§ **WHAT YOU ARE ASKED TO DO**
Copy nothing but the text: repeat each entry exactly and drop the images.

§ **DATA LISTING**
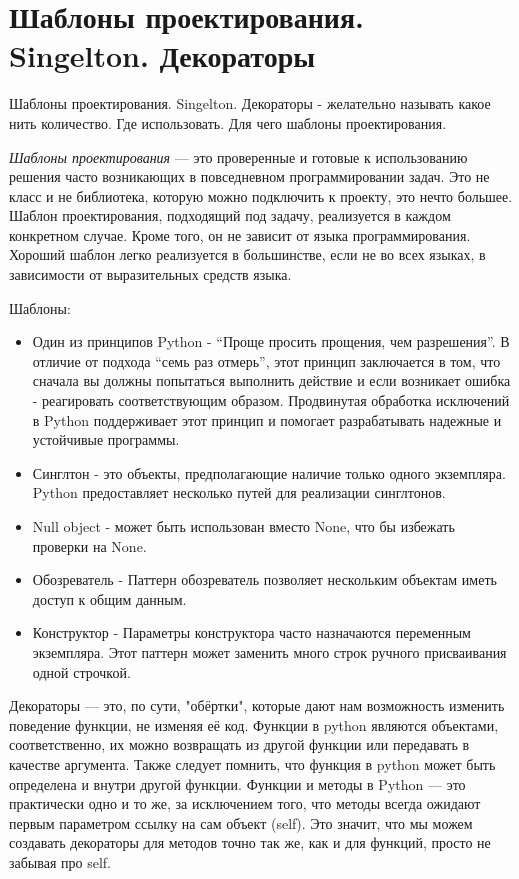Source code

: \section{Шаблоны проектирования. Singelton. Декораторы}

Шаблоны проектирования. Singelton. Декораторы - желательно называть какое нить количество. Где использовать. Для чего шаблоны проектирования.

\textit{Шаблоны проектирования} — это проверенные и готовые к использованию решения часто возникающих в повседневном программировании задач. Это не класс и не библиотека, которую можно подключить к проекту, это нечто большее. Шаблон проектирования, подходящий под задачу, реализуется в каждом конкретном случае. Кроме того, он не зависит от языка программирования. Хороший шаблон легко реализуется в большинстве, если не во всех языках, в зависимости от выразительных средств языка.

Шаблоны:
\begin{itemize}
\item Один из принципов Python - “Проще просить прощения, чем разрешения”. В отличие от подхода “семь раз отмерь”, этот принцип заключается в том, что сначала вы должны попытаться выполнить действие и если возникает ошибка - реагировать соответствующим образом. Продвинутая обработка исключений в Python поддерживает этот принцип и помогает разрабатывать надежные и устойчивые программы.
\item Синглтон - это объекты, предполагающие наличие только одного экземпляра. Python предоставляет несколько путей для реализации синглтонов.
\item Null object - может быть использован вместо None, что бы избежать проверки на None.
\item Обозреватель - Паттерн обозреватель позволяет нескольким объектам иметь доступ к общим данным.
\item Конструктор - Параметры конструктора часто назначаются переменным экземпляра. Этот паттерн может заменить много строк ручного присваивания одной строчкой.
\end{itemize}

Декораторы — это, по сути, "обёртки", которые дают нам возможность изменить поведение функции, не изменяя её код. Функции в python являются объектами, соответственно, их можно возвращать из другой функции или передавать в качестве аргумента. Также следует помнить, что функция в python может быть определена и внутри другой функции.
Функции и методы в Python — это практически одно и то же, за исключением того, что методы всегда ожидают первым параметром ссылку на сам объект (self). Это значит, что мы можем создавать декораторы для методов точно так же, как и для функций, просто не забывая про self.


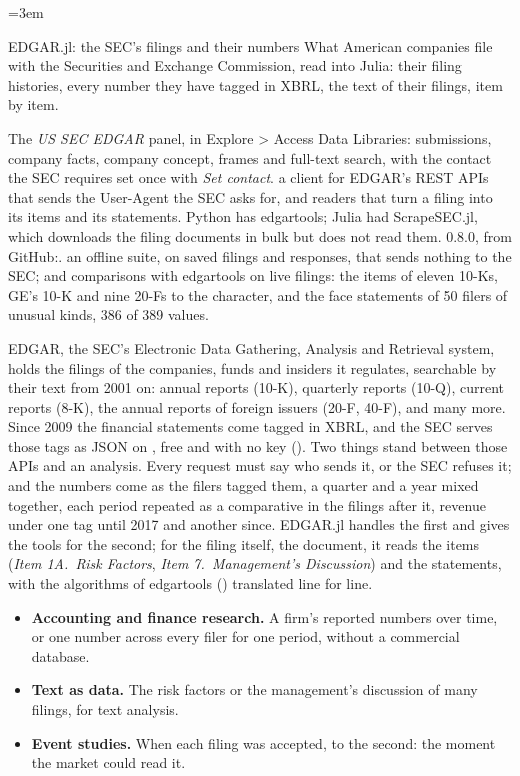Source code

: \emergencystretch=3em

  {EDGAR.jl: the SEC's filings and their numbers}
  {What American companies file with the Securities and Exchange Commission, read into Julia: their filing
   histories, every number they have tagged in XBRL, the text of their filings, item by item.}

\factsheet
  {The \emph{US SEC EDGAR} panel, in Explore > Access Data Libraries: submissions, company facts, company
   concept, frames and full-text search, with the contact the SEC requires set once with \emph{Set contact}.}
  {a client for EDGAR's REST APIs that sends the User-Agent the SEC asks for, and readers that turn a filing into
   its items and its statements. Python has edgartools; Julia had ScrapeSEC.jl, which downloads the filing
   documents in bulk but does not read them.}
  { 0.8.0, from GitHub:\newline {}.}
  {an offline suite, on saved filings and responses, that sends nothing to the SEC; and comparisons with
   edgartools on live filings: the items of eleven 10-Ks, GE's 10-K and nine 20-Fs to the character, and the face
   statements of 50 filers of unusual kinds, 386 of 389 values.}

EDGAR, the SEC's Electronic Data Gathering, Analysis and Retrieval system, holds the filings of the companies,
funds and insiders it regulates, searchable by their text from 2001 on: annual reports (10-K), quarterly reports (10-Q), current reports
(8-K), the annual reports of foreign issuers (20-F, 40-F), and many more. Since 2009 the financial statements
come tagged in XBRL, and the SEC serves those tags as JSON on , free and with no key
(). Two things stand between those APIs and an analysis. Every request must say
who sends it, or the SEC refuses it; and the numbers come as the filers tagged them, a quarter and a year mixed
together, each period repeated as a comparative in the filings after it, revenue under one tag until 2017 and
another since. EDGAR.jl handles the first and gives the tools for the second; for the filing itself, the
document, it reads the items (\emph{Item 1A.\ Risk Factors}, \emph{Item 7.\ Management's Discussion}) and the
statements, with the algorithms of edgartools () translated line for
line.

\begin{itemize}
  \item \textbf{Accounting and finance research.} A firm's reported numbers over time, or one number across
    every filer for one period, without a commercial database.
  \item \textbf{Text as data.} The risk factors or the management's discussion of many filings, for text
    analysis.
  \item \textbf{Event studies.} When each filing was accepted, to the second: the moment the market could read
    it.
\end{itemize}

§ **SOLUTION**
Source code

: \section{Шаблоны проектирования. Singelton. Декораторы}

Шаблоны проектирования. Singelton. Декораторы - желательно называть какое нить количество. Где использовать. Для чего шаблоны проектирования.

\textit{Шаблоны проектирования} — это проверенные и готовые к использованию решения часто возникающих в повседневном программировании задач. Это не класс и не библиотека, которую можно подключить к проекту, это нечто большее. Шаблон проектирования, подходящий под задачу, реализуется в каждом конкретном случае. Кроме того, он не зависит от языка программирования. Хороший шаблон легко реализуется в большинстве, если не во всех языках, в зависимости от выразительных средств языка.

Шаблоны:
\begin{itemize}
\item Один из принципов Python - “Проще просить прощения, чем разрешения”. В отличие от подхода “семь раз отмерь”, этот принцип заключается в том, что сначала вы должны попытаться выполнить действие и если возникает ошибка - реагировать соответствующим образом. Продвинутая обработка исключений в Python поддерживает этот принцип и помогает разрабатывать надежные и устойчивые программы.
\item Синглтон - это объекты, предполагающие наличие только одного экземпляра. Python предоставляет несколько путей для реализации синглтонов.
\item Null object - может быть использован вместо None, что бы избежать проверки на None.
\item Обозреватель - Паттерн обозреватель позволяет нескольким объектам иметь доступ к общим данным.
\item Конструктор - Параметры конструктора часто назначаются переменным экземпляра. Этот паттерн может заменить много строк ручного присваивания одной строчкой.
\end{itemize}

Декораторы — это, по сути, "обёртки", которые дают нам возможность изменить поведение функции, не изменяя её код. Функции в python являются объектами, соответственно, их можно возвращать из другой функции или передавать в качестве аргумента. Также следует помнить, что функция в python может быть определена и внутри другой функции.
Функции и методы в Python — это практически одно и то же, за исключением того, что методы всегда ожидают первым параметром ссылку на сам объект (self). Это значит, что мы можем создавать декораторы для методов точно так же, как и для функций, просто не забывая про self.


Source code

: \emergencystretch=3em

  {EDGAR.jl: the SEC's filings and their numbers}
  {What American companies file with the Securities and Exchange Commission, read into Julia: their filing
   histories, every number they have tagged in XBRL, the text of their filings, item by item.}

\factsheet
  {The \emph{US SEC EDGAR} panel, in Explore > Access Data Libraries: submissions, company facts, company
   concept, frames and full-text search, with the contact the SEC requires set once with \emph{Set contact}.}
  {a client for EDGAR's REST APIs that sends the User-Agent the SEC asks for, and readers that turn a filing into
   its items and its statements. Python has edgartools; Julia had ScrapeSEC.jl, which downloads the filing
   documents in bulk but does not read them.}
  { 0.8.0, from GitHub:\newline {}.}
  {an offline suite, on saved filings and responses, that sends nothing to the SEC; and comparisons with
   edgartools on live filings: the items of eleven 10-Ks, GE's 10-K and nine 20-Fs to the character, and the face
   statements of 50 filers of unusual kinds, 386 of 389 values.}

EDGAR, the SEC's Electronic Data Gathering, Analysis and Retrieval system, holds the filings of the companies,
funds and insiders it regulates, searchable by their text from 2001 on: annual reports (10-K), quarterly reports (10-Q), current reports
(8-K), the annual reports of foreign issuers (20-F, 40-F), and many more. Since 2009 the financial statements
come tagged in XBRL, and the SEC serves those tags as JSON on , free and with no key
(). Two things stand between those APIs and an analysis. Every request must say
who sends it, or the SEC refuses it; and the numbers come as the filers tagged them, a quarter and a year mixed
together, each period repeated as a comparative in the filings after it, revenue under one tag until 2017 and
another since. EDGAR.jl handles the first and gives the tools for the second; for the filing itself, the
document, it reads the items (\emph{Item 1A.\ Risk Factors}, \emph{Item 7.\ Management's Discussion}) and the
statements, with the algorithms of edgartools () translated line for
line.

\begin{itemize}
  \item \textbf{Accounting and finance research.} A firm's reported numbers over time, or one number across
    every filer for one period, without a commercial database.
  \item \textbf{Text as data.} The risk factors or the management's discussion of many filings, for text
    analysis.
  \item \textbf{Event studies.} When each filing was accepted, to the second: the moment the market could read
    it.
\end{itemize}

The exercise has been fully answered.